Weil joined Pentagram's London office in 1992. He has worked with extensively with the ALDO Group, designing three pop-up shops and retail spaces for the brand, including one for Madonna's Truth or Dare shoe range and two for ALDO rise. Weil's clients also include United Airlines, where he designed cabin interiors, tableware, seating, amenities, staff uniforms and the lounges for First, Business and Economy classes.

In 2002, the Royal College of Art awarded Weil a Senior Fellowship.

For London 2012 Olympic Games, Weil designed a self-contained exhibition, called the Chronoscope which showcases the development of the Lower Lea Valley and what the area will look life after the Games.

He has also worked with Grupo Assa and worked on the rebranding of World Chess. Former clients include Swatch, Mont Blanc, Lego, Coca-Cola, Boots and The Dorchester in London.

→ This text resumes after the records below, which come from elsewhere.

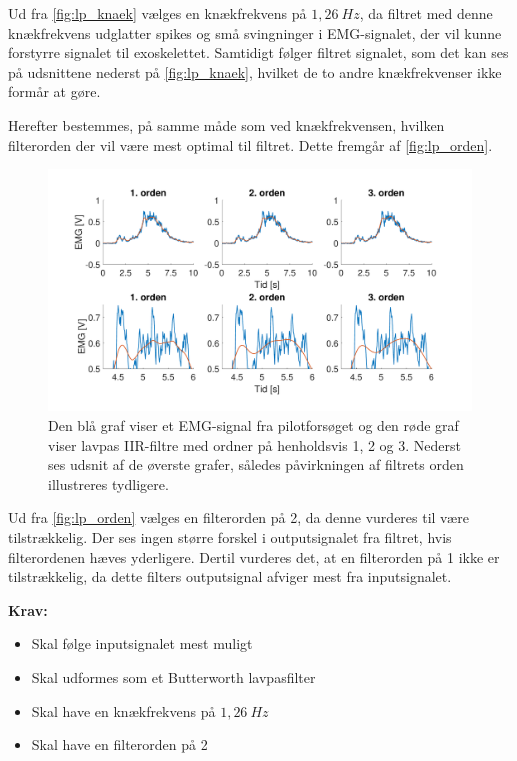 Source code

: \noindent
Ud fra \autoref{fig:lp_knaek} vælges en knækfrekvens på $1,26~Hz$, da filtret med denne knækfrekvens udglatter spikes og små svingninger i EMG-signalet, der vil kunne forstyrre signalet til exoskelettet. 
Samtidigt følger filtret signalet, som det kan ses på udsnittene nederst på \autoref{fig:lp_knaek}, hvilket de to andre knækfrekvenser ikke formår at gøre.

Herefter bestemmes, på samme måde som ved knækfrekvensen, hvilken filterorden der vil være mest optimal til filtret. Dette fremgår af \autoref{fig:lp_orden}.

\begin{figure} [H]
\centering
\includegraphics[width=1.0\textwidth]{figures/problemloesning/lavpas_orden.pdf}
\caption{Den blå graf viser et EMG-signal fra pilotforsøget og den røde graf viser lavpas IIR-filtre med ordner på henholdsvis 1, 2 og 3. Nederst ses udsnit af de øverste grafer, således påvirkningen af filtrets orden illustreres tydligere.}
\label{fig:lp_orden}
\end{figure} 

\noindent
Ud fra \autoref{fig:lp_orden} vælges en filterorden på 2, da denne vurderes til være tilstrækkelig. 
Der ses ingen større forskel i outputsignalet fra filtret, hvis filterordenen hæves yderligere. 
Dertil vurderes det, at en filterorden på 1 ikke er tilstrækkelig, da dette filters outputsignal afviger mest fra inputsignalet. 

\vspace{3mm}

\textbf{Krav:}
\begin{itemize}
\item Skal følge inputsignalet mest muligt  
\item Skal udformes som et Butterworth lavpasfilter
\item Skal have en knækfrekvens på $1,26~Hz$
\item Skal have en filterorden på 2
\end{itemize}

Weil left Pentagram in 2020 to pursue a variety of other projects and interests.

===Clocks===
For over 20 years Weil has been making clocks. In 2012, Sotheby's London exhibited "Making Time", including work from Weil's clock series made 17 years apart. His most recent collection, "A Matter of Time" consists of "Clock for an Architect", "Clock for an Acrobat", "Clock for an Astronomer", "Clock for a Card Player" and "Clock for a Filmmaker". In July 2012, his "Clock for a Filmmaker", the fifth and final clock in his series was unveiled at KATARA in Doha. In 2014, the Design Museum exhibited Weil's clocks and other work in the critically acclaimed show "Time Machines: Daniel Weil and the Art of Design".

==Personal life==
Weil and resides in London. He married British solicitor Sarah Fleming on June 24, 1982. They have three children together.